Which lines in the records below include the word "private"? Report each of them in full.

········

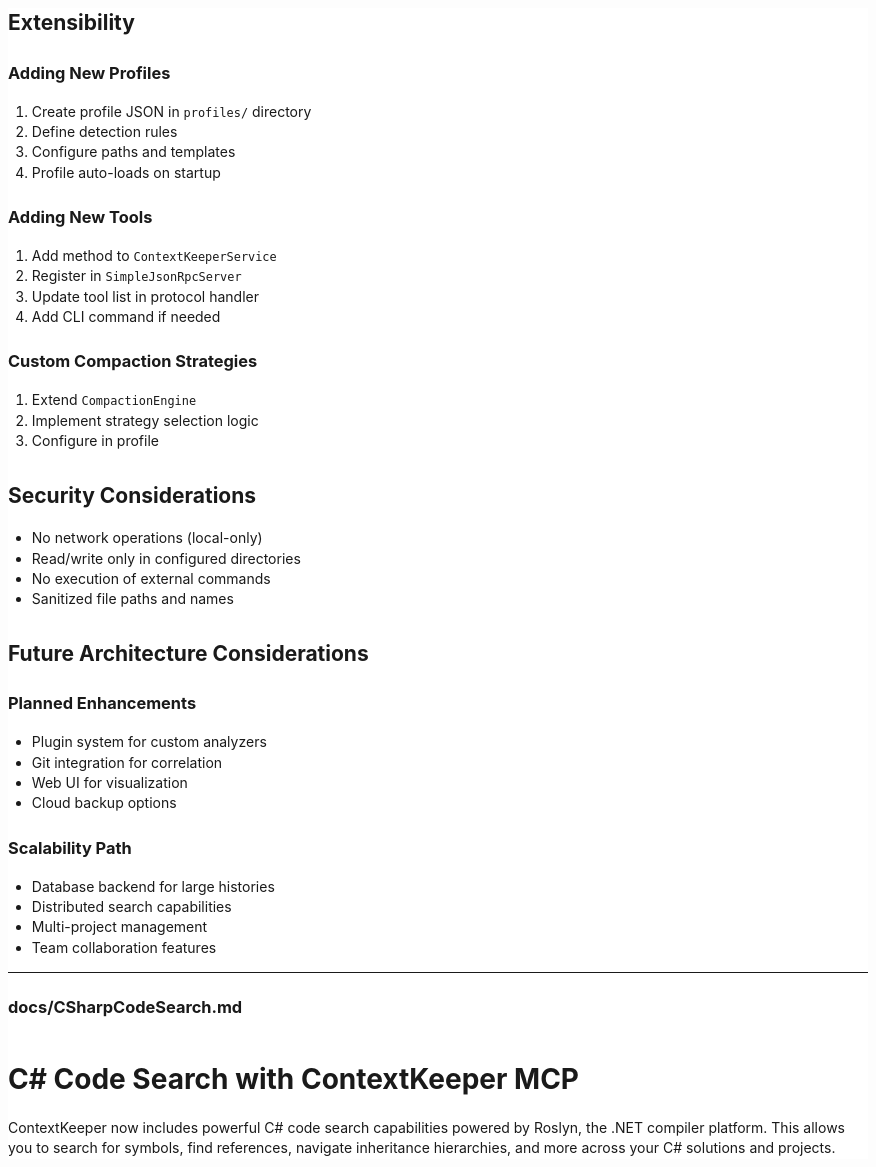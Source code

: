 ## Extensibility

### Adding New Profiles
1. Create profile JSON in `profiles/` directory
2. Define detection rules
3. Configure paths and templates
4. Profile auto-loads on startup

### Adding New Tools
1. Add method to `ContextKeeperService`
2. Register in `SimpleJsonRpcServer`
3. Update tool list in protocol handler
4. Add CLI command if needed

### Custom Compaction Strategies
1. Extend `CompactionEngine`
2. Implement strategy selection logic
3. Configure in profile

## Security Considerations

- No network operations (local-only)
- Read/write only in configured directories
- No execution of external commands
- Sanitized file paths and names

## Future Architecture Considerations

### Planned Enhancements
- Plugin system for custom analyzers
- Git integration for correlation
- Web UI for visualization
- Cloud backup options

### Scalability Path
- Database backend for large histories
- Distributed search capabilities
- Multi-project management
- Team collaboration features

---

### docs/CSharpCodeSearch.md

# C# Code Search with ContextKeeper MCP

ContextKeeper now includes powerful C# code search capabilities powered by Roslyn, the .NET compiler platform. This allows you to search for symbols, find references, navigate inheritance hierarchies, and more across your C# solutions and projects.
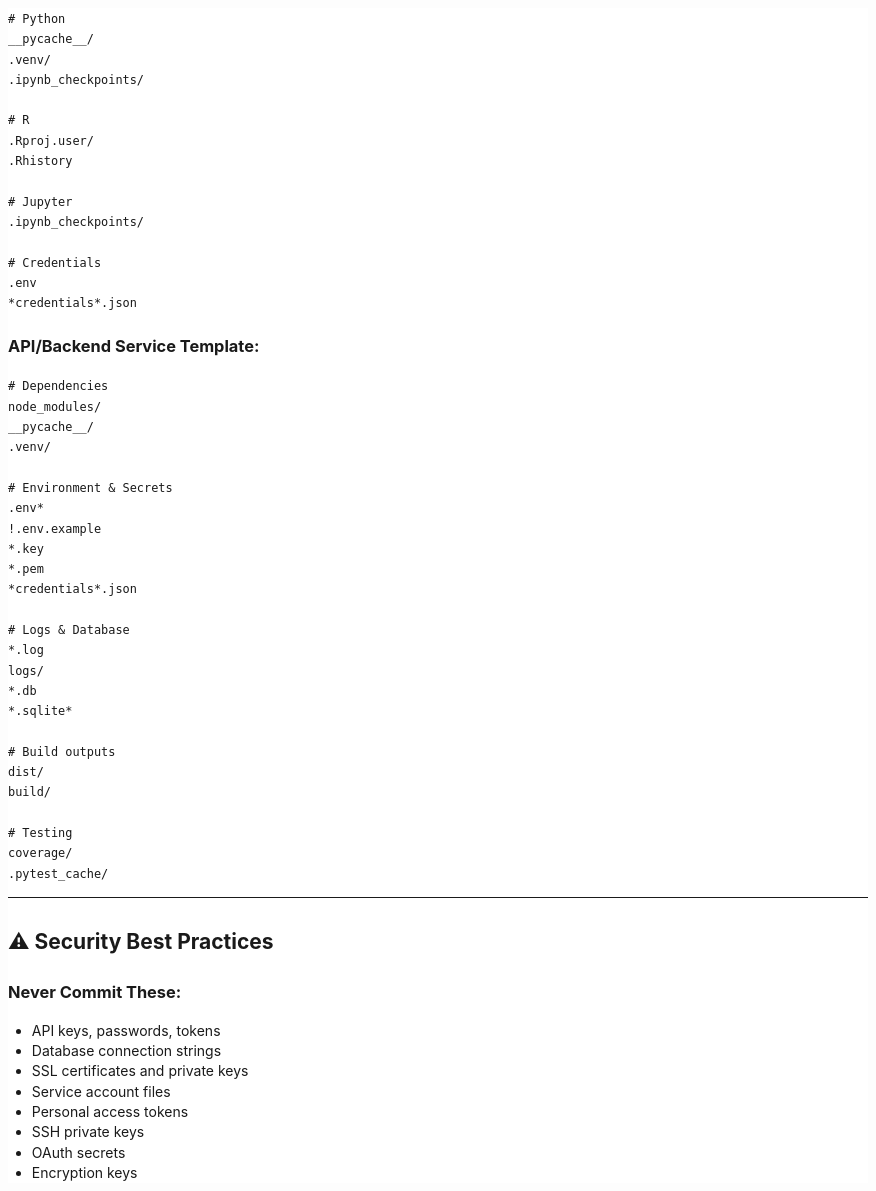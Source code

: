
 ```gitignore
# Python
__pycache__/
.venv/
.ipynb_checkpoints/

# R
.Rproj.user/
.Rhistory

# Jupyter
.ipynb_checkpoints/

# Credentials
.env
*credentials*.json
```

### **API/Backend Service Template:**
```gitignore
# Dependencies
node_modules/
__pycache__/
.venv/

# Environment & Secrets
.env*
!.env.example
*.key
*.pem
*credentials*.json

# Logs & Database
*.log
logs/
*.db
*.sqlite*

# Build outputs
dist/
build/

# Testing
coverage/
.pytest_cache/
```

---

## ⚠️ Security Best Practices

### **Never Commit These:**
- API keys, passwords, tokens
- Database connection strings
- SSL certificates and private keys
- Service account files
- Personal access tokens
- SSH private keys
- OAuth secrets
- Encryption keys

········

* Answer for the task:
- SSL certificates and private keys
- SSH private keys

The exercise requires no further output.